Department of Biostatistics, School of Health, Kermanshah University of Medical Sciences, Kermanshah 6715847141, Iran.
Department of Computer Engineering and Information Technology, Razi University, Kermanshah 6714967346, Iran.
Int J Environ Res Public Health. 2022 Aug 28;19(17):10707. doi: 10.3390/ijerph191710707.
Cardiovascular diseases, like arrhythmia, as the leading causes of death in the world, can be automatically diagnosed using an electrocardiogram (ECG). The ECG-based diagnostic has notably resulted in reducing human errors. The main aim of this study is to increase the accuracy of arrhythmia diagnosis and classify various types of arrhythmias in individuals (suffering from cardiovascular diseases) using a novel graph convolutional network (GCN) benefitting from mutual information (MI) indices extracted from the ECG leads. In this research, for the first time, the relationships of 12 ECG leads measured using MI as an adjacency matrix were illustrated by the developed GCN and included in the ECG-based diagnostic method. Cross-validation methods were applied to select both training and testing groups. The proposed methodology was validated in practice by applying it to the large ECG database, recently published by Chapman University. The GCN-MI structure with 15 layers was selected as the best model for the selected database, which illustrates a very high accuracy in classifying different types of rhythms. The classification indicators of sensitivity, precision, specificity, and accuracy for classifying heart rhythm type, using GCN-MI, were computed as 98.45%, 97.89%, 99.85%, and 99.71%, respectively. The results of the present study and its comparison with other studies showed that considering the MI index to measure the relationship between cardiac leads has led to the improvement of GCN performance for detecting and classifying the type of arrhythmias, in comparison to the existing methods. For example, the above classification indicators for the GCN with the identity adjacency matrix (or GCN-Id) were reported to be 68.24%, 72.83%, 95.24%, and 92.68%, respectively.

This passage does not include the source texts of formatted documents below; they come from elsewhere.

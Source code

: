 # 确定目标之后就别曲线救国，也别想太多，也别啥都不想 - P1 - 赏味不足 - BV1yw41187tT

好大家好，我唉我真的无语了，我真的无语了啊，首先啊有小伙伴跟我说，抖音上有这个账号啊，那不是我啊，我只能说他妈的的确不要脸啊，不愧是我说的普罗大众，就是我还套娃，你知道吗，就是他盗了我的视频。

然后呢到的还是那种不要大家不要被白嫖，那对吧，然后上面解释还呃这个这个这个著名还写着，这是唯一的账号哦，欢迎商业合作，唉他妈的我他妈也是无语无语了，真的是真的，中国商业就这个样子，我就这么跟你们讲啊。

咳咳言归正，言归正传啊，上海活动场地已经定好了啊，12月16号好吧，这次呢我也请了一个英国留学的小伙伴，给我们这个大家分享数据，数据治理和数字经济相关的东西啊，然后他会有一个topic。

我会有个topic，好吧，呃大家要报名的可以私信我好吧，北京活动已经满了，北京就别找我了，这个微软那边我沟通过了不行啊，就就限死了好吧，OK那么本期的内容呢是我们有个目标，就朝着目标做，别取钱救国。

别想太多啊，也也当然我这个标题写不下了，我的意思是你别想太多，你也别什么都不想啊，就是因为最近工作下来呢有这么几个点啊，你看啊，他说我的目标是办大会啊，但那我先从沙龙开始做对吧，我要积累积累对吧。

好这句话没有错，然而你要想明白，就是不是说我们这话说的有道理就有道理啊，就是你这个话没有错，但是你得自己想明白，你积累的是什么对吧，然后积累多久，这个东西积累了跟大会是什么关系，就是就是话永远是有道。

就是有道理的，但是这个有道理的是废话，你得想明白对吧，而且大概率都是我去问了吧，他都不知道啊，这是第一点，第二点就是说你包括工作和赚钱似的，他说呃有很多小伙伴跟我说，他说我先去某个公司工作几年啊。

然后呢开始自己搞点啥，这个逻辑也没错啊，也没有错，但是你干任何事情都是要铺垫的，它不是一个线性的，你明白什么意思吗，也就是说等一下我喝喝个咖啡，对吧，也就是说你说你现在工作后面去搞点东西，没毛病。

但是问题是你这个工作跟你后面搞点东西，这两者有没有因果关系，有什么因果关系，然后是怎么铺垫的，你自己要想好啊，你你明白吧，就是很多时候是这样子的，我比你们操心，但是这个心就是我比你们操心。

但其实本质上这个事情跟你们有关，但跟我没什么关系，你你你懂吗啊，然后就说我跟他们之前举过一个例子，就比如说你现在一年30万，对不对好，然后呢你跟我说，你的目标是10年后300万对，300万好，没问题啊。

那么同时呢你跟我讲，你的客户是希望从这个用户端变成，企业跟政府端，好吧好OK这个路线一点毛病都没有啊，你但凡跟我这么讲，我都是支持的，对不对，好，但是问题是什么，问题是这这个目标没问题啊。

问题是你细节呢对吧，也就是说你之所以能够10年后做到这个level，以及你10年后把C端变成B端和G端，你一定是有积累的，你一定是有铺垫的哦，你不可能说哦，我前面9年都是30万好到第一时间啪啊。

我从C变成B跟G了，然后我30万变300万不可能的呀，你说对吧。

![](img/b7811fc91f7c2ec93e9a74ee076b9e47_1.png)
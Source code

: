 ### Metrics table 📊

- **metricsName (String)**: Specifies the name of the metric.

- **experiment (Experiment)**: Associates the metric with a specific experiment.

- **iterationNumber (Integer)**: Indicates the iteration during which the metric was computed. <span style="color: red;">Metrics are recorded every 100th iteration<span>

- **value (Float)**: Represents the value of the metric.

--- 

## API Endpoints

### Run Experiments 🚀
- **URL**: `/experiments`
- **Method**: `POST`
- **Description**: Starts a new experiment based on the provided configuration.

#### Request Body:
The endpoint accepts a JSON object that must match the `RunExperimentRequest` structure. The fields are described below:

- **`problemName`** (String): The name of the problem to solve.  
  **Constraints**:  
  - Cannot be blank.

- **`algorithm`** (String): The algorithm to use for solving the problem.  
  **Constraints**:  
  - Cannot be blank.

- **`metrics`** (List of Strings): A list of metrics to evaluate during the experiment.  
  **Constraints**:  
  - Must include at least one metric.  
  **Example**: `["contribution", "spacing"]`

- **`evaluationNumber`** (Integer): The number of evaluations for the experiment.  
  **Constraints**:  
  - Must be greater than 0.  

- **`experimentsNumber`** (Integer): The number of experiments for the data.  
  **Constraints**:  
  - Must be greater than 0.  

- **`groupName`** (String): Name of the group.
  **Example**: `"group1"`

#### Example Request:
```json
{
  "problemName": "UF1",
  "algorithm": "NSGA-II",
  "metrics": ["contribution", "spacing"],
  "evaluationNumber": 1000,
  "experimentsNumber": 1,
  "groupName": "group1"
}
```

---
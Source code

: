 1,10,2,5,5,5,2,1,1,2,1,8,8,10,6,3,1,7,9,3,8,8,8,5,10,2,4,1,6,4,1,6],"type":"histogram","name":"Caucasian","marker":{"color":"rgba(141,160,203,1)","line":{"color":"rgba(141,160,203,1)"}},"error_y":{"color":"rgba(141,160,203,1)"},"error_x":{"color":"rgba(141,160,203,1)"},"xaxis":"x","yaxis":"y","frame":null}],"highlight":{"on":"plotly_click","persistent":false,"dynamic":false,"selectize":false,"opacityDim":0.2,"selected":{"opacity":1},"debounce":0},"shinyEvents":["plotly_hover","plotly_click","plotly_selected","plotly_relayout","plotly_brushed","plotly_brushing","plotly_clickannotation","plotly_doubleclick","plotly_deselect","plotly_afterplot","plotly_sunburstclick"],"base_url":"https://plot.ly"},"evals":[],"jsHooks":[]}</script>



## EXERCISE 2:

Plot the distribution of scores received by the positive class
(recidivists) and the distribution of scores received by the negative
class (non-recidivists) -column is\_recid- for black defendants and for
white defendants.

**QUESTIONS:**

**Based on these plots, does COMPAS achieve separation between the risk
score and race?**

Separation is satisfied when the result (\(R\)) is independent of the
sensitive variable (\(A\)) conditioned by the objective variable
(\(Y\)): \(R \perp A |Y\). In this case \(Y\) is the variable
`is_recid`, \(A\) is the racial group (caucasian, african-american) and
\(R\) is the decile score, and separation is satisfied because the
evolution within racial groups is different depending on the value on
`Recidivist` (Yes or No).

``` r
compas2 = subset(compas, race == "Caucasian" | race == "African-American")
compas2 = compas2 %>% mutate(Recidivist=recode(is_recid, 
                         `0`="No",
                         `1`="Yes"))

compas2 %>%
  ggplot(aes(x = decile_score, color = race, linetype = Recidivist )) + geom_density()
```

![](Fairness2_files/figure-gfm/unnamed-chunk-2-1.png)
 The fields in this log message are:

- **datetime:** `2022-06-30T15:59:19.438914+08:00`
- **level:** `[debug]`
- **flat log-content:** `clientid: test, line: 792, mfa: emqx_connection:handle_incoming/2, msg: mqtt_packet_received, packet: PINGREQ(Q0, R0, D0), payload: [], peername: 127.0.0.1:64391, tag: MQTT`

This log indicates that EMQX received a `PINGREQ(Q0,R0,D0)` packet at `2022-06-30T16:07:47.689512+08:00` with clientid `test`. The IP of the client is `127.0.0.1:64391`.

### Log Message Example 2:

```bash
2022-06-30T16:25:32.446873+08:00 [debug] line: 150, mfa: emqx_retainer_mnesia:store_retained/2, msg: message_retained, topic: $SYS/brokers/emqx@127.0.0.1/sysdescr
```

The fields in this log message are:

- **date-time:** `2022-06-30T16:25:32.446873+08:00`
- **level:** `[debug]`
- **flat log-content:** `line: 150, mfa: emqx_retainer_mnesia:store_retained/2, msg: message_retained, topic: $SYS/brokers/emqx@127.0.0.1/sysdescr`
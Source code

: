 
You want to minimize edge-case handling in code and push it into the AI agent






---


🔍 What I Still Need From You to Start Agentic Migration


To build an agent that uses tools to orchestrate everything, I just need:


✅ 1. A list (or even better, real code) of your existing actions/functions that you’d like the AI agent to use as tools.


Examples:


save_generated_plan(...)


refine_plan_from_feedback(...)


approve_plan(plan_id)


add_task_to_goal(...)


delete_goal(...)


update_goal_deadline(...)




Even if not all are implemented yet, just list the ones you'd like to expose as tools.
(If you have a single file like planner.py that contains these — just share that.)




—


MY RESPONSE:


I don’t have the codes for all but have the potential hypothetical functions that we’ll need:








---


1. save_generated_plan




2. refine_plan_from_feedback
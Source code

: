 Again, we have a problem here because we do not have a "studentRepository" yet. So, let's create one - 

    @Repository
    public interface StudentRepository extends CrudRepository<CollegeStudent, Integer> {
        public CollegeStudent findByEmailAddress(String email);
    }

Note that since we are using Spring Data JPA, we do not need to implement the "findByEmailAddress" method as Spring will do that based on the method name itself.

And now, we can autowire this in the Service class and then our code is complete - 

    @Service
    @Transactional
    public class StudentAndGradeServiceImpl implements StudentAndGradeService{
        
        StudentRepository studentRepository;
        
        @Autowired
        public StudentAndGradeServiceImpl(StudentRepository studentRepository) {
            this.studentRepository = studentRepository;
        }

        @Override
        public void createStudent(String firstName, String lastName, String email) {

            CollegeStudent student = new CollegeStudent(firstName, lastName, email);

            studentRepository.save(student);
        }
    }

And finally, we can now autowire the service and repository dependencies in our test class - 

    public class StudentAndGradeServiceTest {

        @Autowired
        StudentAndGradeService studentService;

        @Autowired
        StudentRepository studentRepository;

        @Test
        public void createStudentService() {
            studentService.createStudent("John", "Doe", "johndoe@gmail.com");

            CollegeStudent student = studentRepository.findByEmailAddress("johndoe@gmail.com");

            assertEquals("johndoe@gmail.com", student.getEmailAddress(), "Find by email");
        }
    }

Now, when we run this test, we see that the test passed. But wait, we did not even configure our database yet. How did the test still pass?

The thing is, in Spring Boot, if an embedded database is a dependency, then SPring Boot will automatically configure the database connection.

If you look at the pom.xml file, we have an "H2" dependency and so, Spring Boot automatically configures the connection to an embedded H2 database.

心血管疾病,如心律失常,作为世界上的主要死亡原因,可以通过心电图(ECG)自动诊断。基于 ECG 的诊断显著减少了人为错误。本研究的主要目的是提高心律失常诊断的准确性,并使用受益于从 ECG 导联提取的互信息(MI)指数的新型图卷积网络(GCN)对个体(患有心血管疾病)中的各种类型的心律失常进行分类。在这项研究中,首次使用 MI 作为邻接矩阵来表示 12 个 ECG 导联之间的关系,开发的 GCN 将其包括在基于 ECG 的诊断方法中。交叉验证方法用于选择训练组和测试组。该方法应用于查普曼大学最近发布的大型 ECG 数据库进行实践验证。选择具有 15 层的 GCN-MI 结构作为选定数据库的最佳模型,该模型在分类不同类型的节律方面表现出非常高的准确性。使用 GCN-MI 对心律类型进行分类的灵敏度、精度、特异性和准确性的分类指标分别计算为 98.45%、97.89%、99.85%和 99.71%。本研究的结果及其与其他研究的比较表明,与现有的方法相比,考虑 MI 指数来测量心脏导联之间的关系,可提高 GCN 检测和分类心律失常类型的性能。例如,对于具有身份邻接矩阵的 GCN(或 GCN-Id),上述分类指标分别报告为 68.24%、72.83%、95.24%和 92.68%。